Breaking down The Command Zone Stats

English-language Forums > Commander Discussion

(1/14) > >>

Morganator 2.0:
Previously on Deckstats...

--- Quote from: MustaKotka on April 12, 2019, 10:43:22 am ---Looking at this from a statistical point of view: being short on spells is better than being short on lands (if you need to choose) because usually there are more spells than lands in your deck. Idk if you guys watch Command Zone but they actually did the math on this so it's not just my gut feeling about this: winning players tend to have most land in play.

--- End quote ---

--- Quote from: Morganator 2.0 on April 13, 2019, 04:28:52 am ---I would like to see the stats that The Command Zone has.

--- End quote ---

--- Quote from: Red_Wyrm on April 14, 2019, 06:46:53 am ---They go over sample size etc at the beginning, but they don't exactly give all of the data they get. By this I mean if they ran an ANOVA, T-test Chi-Square (Absolutely no reason to run this one with this type of data) or similar, which I assume they did as they hired a statistician to analyze the data, they didn't give us the correlation coefficient, or a P value to describe if the results were statistically significant or insignificant.

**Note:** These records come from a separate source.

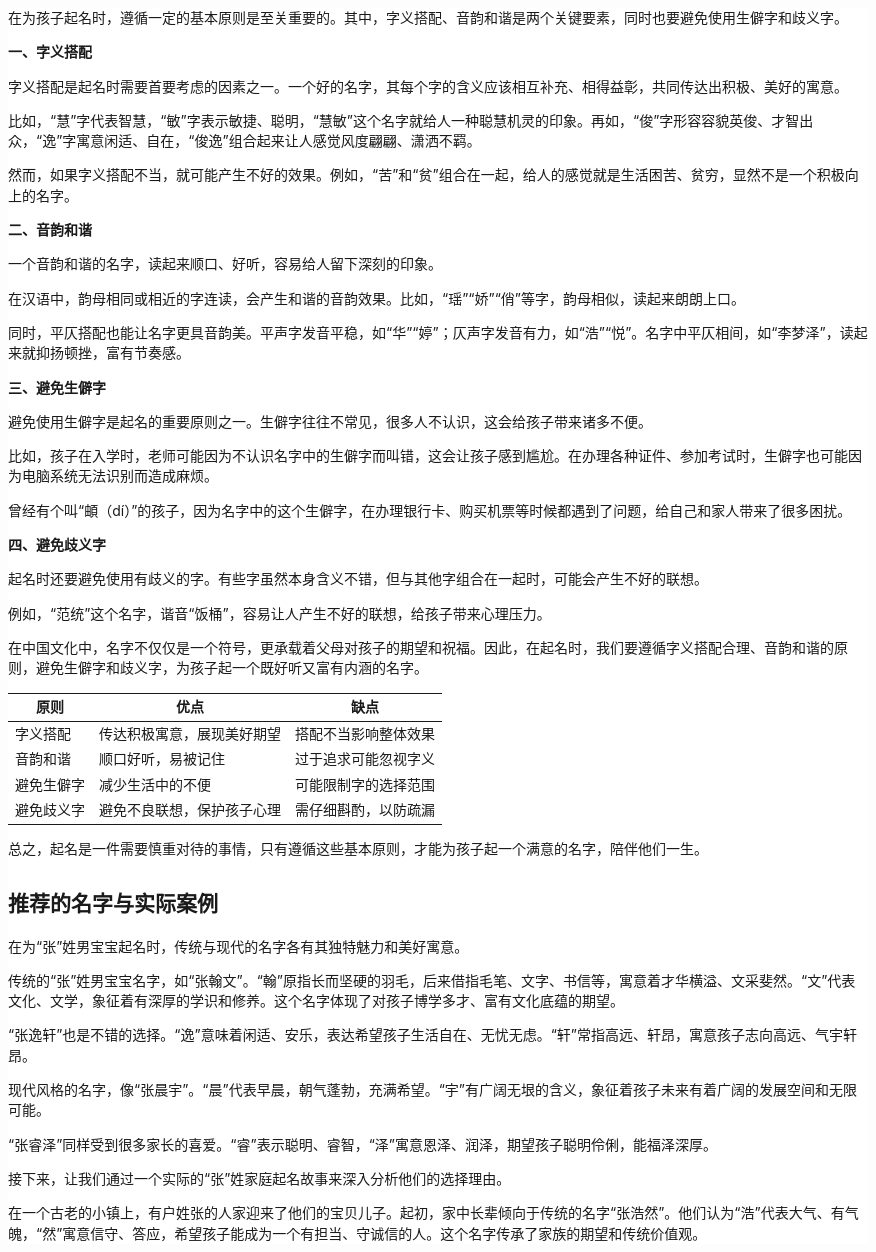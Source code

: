 在为孩子起名时，遵循一定的基本原则是至关重要的。其中，字义搭配、音韵和谐是两个关键要素，同时也要避免使用生僻字和歧义字。

**一、字义搭配**

字义搭配是起名时需要首要考虑的因素之一。一个好的名字，其每个字的含义应该相互补充、相得益彰，共同传达出积极、美好的寓意。

比如，“慧”字代表智慧，“敏”字表示敏捷、聪明，“慧敏”这个名字就给人一种聪慧机灵的印象。再如，“俊”字形容容貌英俊、才智出众，“逸”字寓意闲适、自在，“俊逸”组合起来让人感觉风度翩翩、潇洒不羁。

然而，如果字义搭配不当，就可能产生不好的效果。例如，“苦”和“贫”组合在一起，给人的感觉就是生活困苦、贫穷，显然不是一个积极向上的名字。

**二、音韵和谐**

一个音韵和谐的名字，读起来顺口、好听，容易给人留下深刻的印象。

在汉语中，韵母相同或相近的字连读，会产生和谐的音韵效果。比如，“瑶”“娇”“俏”等字，韵母相似，读起来朗朗上口。

同时，平仄搭配也能让名字更具音韵美。平声字发音平稳，如“华”“婷”；仄声字发音有力，如“浩”“悦”。名字中平仄相间，如“李梦泽”，读起来就抑扬顿挫，富有节奏感。

**三、避免生僻字**

避免使用生僻字是起名的重要原则之一。生僻字往往不常见，很多人不认识，这会给孩子带来诸多不便。

比如，孩子在入学时，老师可能因为不认识名字中的生僻字而叫错，这会让孩子感到尴尬。在办理各种证件、参加考试时，生僻字也可能因为电脑系统无法识别而造成麻烦。

曾经有个叫“頔（dí）”的孩子，因为名字中的这个生僻字，在办理银行卡、购买机票等时候都遇到了问题，给自己和家人带来了很多困扰。

**四、避免歧义字**

起名时还要避免使用有歧义的字。有些字虽然本身含义不错，但与其他字组合在一起时，可能会产生不好的联想。

例如，“范统”这个名字，谐音“饭桶”，容易让人产生不好的联想，给孩子带来心理压力。

在中国文化中，名字不仅仅是一个符号，更承载着父母对孩子的期望和祝福。因此，在起名时，我们要遵循字义搭配合理、音韵和谐的原则，避免生僻字和歧义字，为孩子起一个既好听又富有内涵的名字。

| 原则 | 优点 | 缺点 |
| ---- | ---- | ---- |
| 字义搭配 | 传达积极寓意，展现美好期望 | 搭配不当影响整体效果 |
| 音韵和谐 | 顺口好听，易被记住 | 过于追求可能忽视字义 |
| 避免生僻字 | 减少生活中的不便 | 可能限制字的选择范围 |
| 避免歧义字 | 避免不良联想，保护孩子心理 | 需仔细斟酌，以防疏漏 |

总之，起名是一件需要慎重对待的事情，只有遵循这些基本原则，才能为孩子起一个满意的名字，陪伴他们一生。
## 推荐的名字与实际案例

在为“张”姓男宝宝起名时，传统与现代的名字各有其独特魅力和美好寓意。

传统的“张”姓男宝宝名字，如“张翰文”。“翰”原指长而坚硬的羽毛，后来借指毛笔、文字、书信等，寓意着才华横溢、文采斐然。“文”代表文化、文学，象征着有深厚的学识和修养。这个名字体现了对孩子博学多才、富有文化底蕴的期望。

“张逸轩”也是不错的选择。“逸”意味着闲适、安乐，表达希望孩子生活自在、无忧无虑。“轩”常指高远、轩昂，寓意孩子志向高远、气宇轩昂。

现代风格的名字，像“张晨宇”。“晨”代表早晨，朝气蓬勃，充满希望。“宇”有广阔无垠的含义，象征着孩子未来有着广阔的发展空间和无限可能。

“张睿泽”同样受到很多家长的喜爱。“睿”表示聪明、睿智，“泽”寓意恩泽、润泽，期望孩子聪明伶俐，能福泽深厚。

接下来，让我们通过一个实际的“张”姓家庭起名故事来深入分析他们的选择理由。

在一个古老的小镇上，有户姓张的人家迎来了他们的宝贝儿子。起初，家中长辈倾向于传统的名字“张浩然”。他们认为“浩”代表大气、有气魄，“然”寓意信守、答应，希望孩子能成为一个有担当、守诚信的人。这个名字传承了家族的期望和传统价值观。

They just present the final data. For example: They state having white in your deck leads to your chance to win decreasing by 1% (assuming you start with a 25% chance to win in a 4 player game) and playing red increases it by 3%, and blue green and black were around 8% I think.

So here is the link to part 1: https://www.youtube.com/watch?v=Iwdb_kPCwNU

This is the second video: https://www.youtube.com/watch?v=ttGjuNXWxpY

Oh and they cover the price of the decks and their win% too.

--- End quote ---

--- Quote from: Morganator 2.0 on April 14, 2019, 08:02:47 pm ---Do you know what my favorite thing about Deckstats is? The stats.

Do you know what my most hated thing about The Command Zone is? Their stats.

First off, their data set is super incomplete. There are some instances where the number of lands was just left blank. This doesn't mean that there was no lands (I checked a couple of the videos), it just wasn't recorded. There were two games where mass land destruction was involved (I included those games). I also excluded games where there was no winner, because in all cases we are comparing who won.

But this is still an amazing data set to work with, and I applaud everyone who put this together. It's a big data set, so short of cEDH games, the sample is a good representation of the population.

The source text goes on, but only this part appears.